According to data analysed by PRIME Database, share pledging by promoters saw an increase of 14 per cent in the last quarter of calendar year 2015, with the value of pledged shares going up to Rs 2.03 lakh crore as on December 31, 2015 compared to Rs 1.78 lakh crore reported at the end of September 30, 2015.

“High pledge levels are typically not considered a good sign by the investors as a downturn in the market price can lead to invocation and change in management,” said Prithvi Haldea, managing director, PRIME.

Surprisingly, there were as many as 25 companies in which the complete holding (100 per cent) of the promoters was under- pledged as at the end of December 2015.

Mr Haldea pointed out that lenders have already invoked pledged shares in as many as 19 companies during the October-December period with Pipavav Defence & Offshore Engineering seeing Rs 300 crore worth of pledged shares being invoked by their lenders.

Some of the companies in which 100 per cent of the promoters holdings were pledged include AGC Networks, Ankit Metal & Power, Bajaj Hindusthan Sugar, DQ Entertainment, Eastern Silk Industries, Era Infra Engineering, Gokaldas Exports, IL&FS Investment Managers, Impex Ferro Tech, Ind-Swift Labs, IVRCL, Para-mount Communications, Parenteral Drugs (India), Pipavav Defence & Offshore Engineering, PSL, and Raj Rayon Industries.

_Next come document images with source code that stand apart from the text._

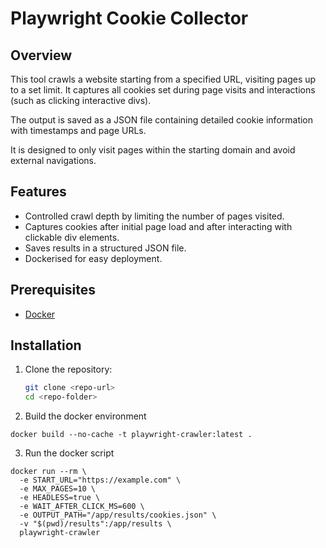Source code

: # Playwright Cookie Collector

## Overview

This tool crawls a website starting from a specified URL, visiting pages up to a set limit. It captures all cookies set during page visits and interactions (such as clicking interactive divs). 

The output is saved as a JSON file containing detailed cookie information with timestamps and page URLs.

It is designed to only visit pages within the starting domain and avoid external navigations.

## Features

- Controlled crawl depth by limiting the number of pages visited.
- Captures cookies after initial page load and after interacting with clickable div elements.
- Saves results in a structured JSON file.
- Dockerised for easy deployment.

## Prerequisites

- [Docker](https://www.docker.com/)

## Installation

1. Clone the repository:

   ```bash
   git clone <repo-url>
   cd <repo-folder>
   ```

2. Build the docker environment
```
docker build --no-cache -t playwright-crawler:latest .
```
3. Run the docker script
```
docker run --rm \
  -e START_URL="https://example.com" \
  -e MAX_PAGES=10 \
  -e HEADLESS=true \
  -e WAIT_AFTER_CLICK_MS=600 \
  -e OUTPUT_PATH="/app/results/cookies.json" \
  -v "$(pwd)/results":/app/results \
  playwright-crawler
```

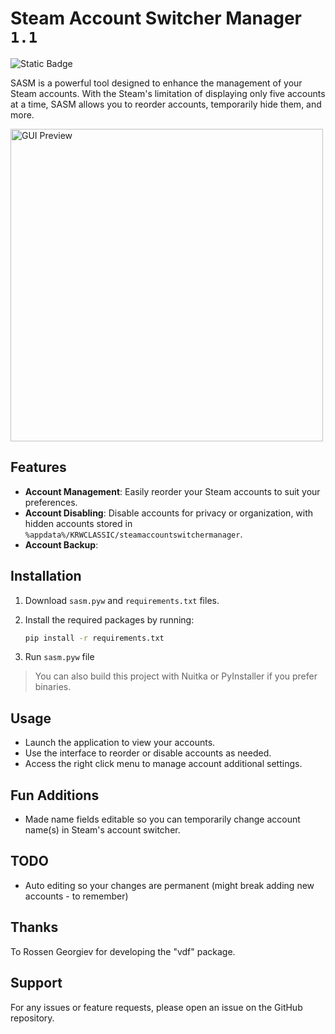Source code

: # Steam Account Switcher Manager `1.1`

![Static Badge](https://img.shields.io/badge/OS-Windows_Only-blue)

SASM is a powerful tool designed to enhance the management of your Steam accounts. With the Steam's limitation of displaying only five accounts at a time, SASM allows you to reorder accounts, temporarily hide them, and more.

<img src="https://github.com/user-attachments/assets/0abf826c-cc89-477e-82d3-8ed52dc3b96a" alt="GUI Preview" width="500" />

## Features

- **Account Management**: Easily reorder your Steam accounts to suit your preferences.
- **Account Disabling**: Disable accounts for privacy or organization, with hidden accounts stored in `%appdata%/KRWCLASSIC/steamaccountswitchermanager`.
- **Account Backup**:

## Installation

1. Download `sasm.pyw` and `requirements.txt` files.
2. Install the required packages by running:

   ```cmd
   pip install -r requirements.txt
   ```

3. Run `sasm.pyw` file

> You can also build this project with Nuitka or PyInstaller if you prefer binaries.

## Usage

- Launch the application to view your accounts.
- Use the interface to reorder or disable accounts as needed.
- Access the right click menu to manage account additional settings.

## Fun Additions

- Made name fields editable so you can temporarily change account name(s) in Steam's account switcher.

## TODO

- Auto editing so your changes are permanent (might break adding new accounts - to remember)

## Thanks

To Rossen Georgiev for developing the "vdf" package.

## Support

For any issues or feature requests, please open an issue on the GitHub repository.

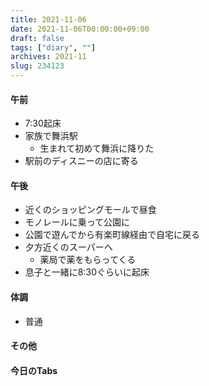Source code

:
 ```yaml
---
title: 2021-11-06
date: 2021-11-06T00:00:00+09:00
draft: false
tags: ["diary", ""]
archives: 2021-11
slug: 234123
---
```

#### 午前
- 7:30起床
- 家族で舞浜駅
  - 生まれて初めて舞浜に降りた
- 駅前のディスニーの店に寄る
#### 午後
- 近くのショッピングモールで昼食
- モノレールに乗って公園に 
- 公園で遊んでから有楽町線経由で自宅に戻る
- 夕方近くのスーパーへ
  - 薬局で薬をもらってくる
- 息子と一緒に8:30ぐらいに起床
#### 体調
- 普通
#### その他
#### 今日のTabs
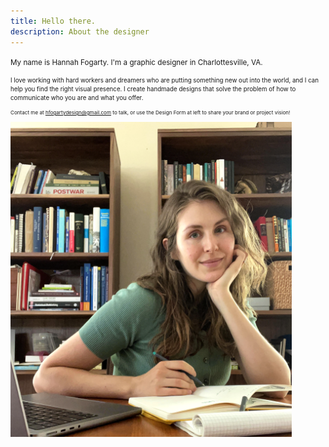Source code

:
 ```yaml
---
title: Hello there.
description: About the designer
---
```

<small> My name is Hannah Fogarty. I'm a graphic designer in Charlottesville, VA.

<small> I love working with hard workers and dreamers who are putting something new out into the world, and I can help you find the right visual presence. I create handmade designs that solve the problem of how to communicate who you are and what you offer.
 
<small> Contact me at hfogartydesign@gmail.com to talk, or use the Design Form at left to share your brand or project vision! 


<img src="/images/self.png" width="450">

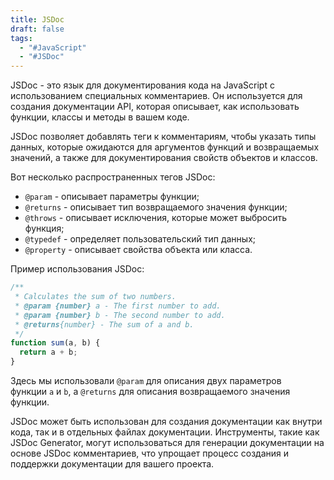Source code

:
 ```yaml
---
title: JSDoc
draft: false
tags:
  - "#JavaScript"
  - "#JSDoc"
---
```

JSDoc - это язык для документирования кода на JavaScript с использованием специальных комментариев. Он используется для создания документации API, которая описывает, как использовать функции, классы и методы в вашем коде.

JSDoc позволяет добавлять теги к комментариям, чтобы указать типы данных, которые ожидаются для аргументов функций и возвращаемых значений, а также для документирования свойств объектов и классов.

Вот несколько распространенных тегов JSDoc:

- `@param` - описывает параметры функции;
- `@returns` - описывает тип возвращаемого значения функции;
- `@throws` - описывает исключения, которые может выбросить функция;
- `@typedef` - определяет пользовательский тип данных;
- `@property` - описывает свойства объекта или класса.

Пример использования JSDoc:

```js
/**
 * Calculates the sum of two numbers.
 * @param {number} a - The first number to add.
 * @param {number} b - The second number to add.
 * @returns{number} - The sum of a and b.
 */
function sum(a, b) {
  return a + b;
}
```

Здесь мы использовали `@param` для описания двух параметров функции `a` и `b`, а `@returns` для описания возвращаемого значения функции.

JSDoc может быть использован для создания документации как внутри кода, так и в отдельных файлах документации. Инструменты, такие как JSDoc Generator, могут использоваться для генерации документации на основе JSDoc комментариев, что упрощает процесс создания и поддержки документации для вашего проекта.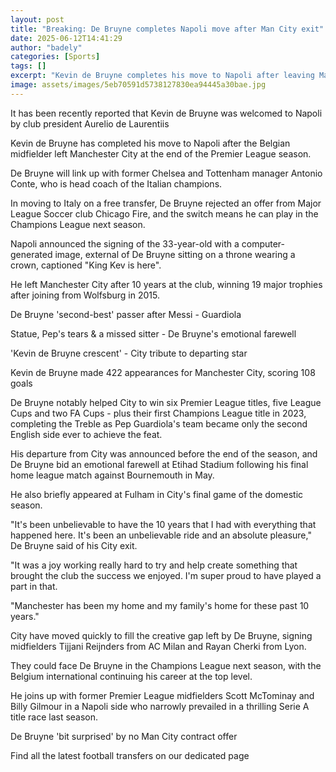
 ```yaml
---
layout: post
title: "Breaking: De Bruyne completes Napoli move after Man City exit"
date: 2025-06-12T14:41:29
author: "badely"
categories: [Sports]
tags: []
excerpt: "Kevin de Bruyne completes his move to Napoli after leaving Manchester City at the end of the 2024-25 Premier League season."
image: assets/images/5eb70591d5738127830ea94445a30bae.jpg
---
```


It has been recently reported that Kevin de Bruyne was welcomed to Napoli by club president Aurelio de Laurentiis

Kevin de Bruyne has completed his move to Napoli after the Belgian midfielder left Manchester City at the end of the Premier League season.

De Bruyne will link up with former Chelsea and Tottenham manager Antonio Conte, who is head coach of the Italian champions.

In moving to Italy on a free transfer, De Bruyne rejected an offer from Major League Soccer club Chicago Fire, and the switch means he can play in the Champions League next season.

Napoli announced the signing of the 33-year-old with a computer-generated image, external of De Bruyne sitting on a throne wearing a crown, captioned "King Kev is here".

He left Manchester City after 10 years at the club, winning 19 major trophies after joining from Wolfsburg in 2015.

De Bruyne 'second-best' passer after Messi - Guardiola

Statue, Pep's tears & a missed sitter - De Bruyne's emotional farewell

'Kevin de Bruyne crescent' - City tribute to departing star

Kevin de Bruyne made 422 appearances for Manchester City, scoring 108 goals

De Bruyne notably helped City to win six Premier League titles, five League Cups and two FA Cups - plus their first Champions League title in 2023, completing the Treble as Pep Guardiola's team became only the second English side ever to achieve the feat.

His departure from City was announced before the end of the season, and De Bruyne bid an emotional farewell at Etihad Stadium following his final home league match against Bournemouth in May.

He also briefly appeared at Fulham in City's final game of the domestic season.

"It's been unbelievable to have the 10 years that I had with everything that happened here. It's been an unbelievable ride and an absolute pleasure," De Bruyne said of his City exit.

"It was a joy working really hard to try and help create something that brought the club the success we enjoyed. I'm super proud to have played a part in that.

"Manchester has been my home and my family's home for these past 10 years."

City have moved quickly to fill the creative gap left by De Bruyne, signing midfielders Tijjani Reijnders from AC Milan and Rayan Cherki from Lyon.

They could face De Bruyne in the Champions League next season, with the Belgium international continuing his career at the top level.

He joins up with former Premier League midfielders Scott McTominay and Billy Gilmour in a Napoli side who narrowly prevailed in a thrilling Serie A title race last season.

De Bruyne 'bit surprised' by no Man City contract offer

Find all the latest football transfers on our dedicated page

In all, there were as many as 79 companies in which more than 90 per cent of the promoter’s shareholding was pledged. In another 208 companies, promoters had pledged more than 50 per cent of their ownership. As at the end of 2015, the shares of as many as 517 companies out of 1,506 NSE listed companies, were pledged, up from 370 companies six years ago.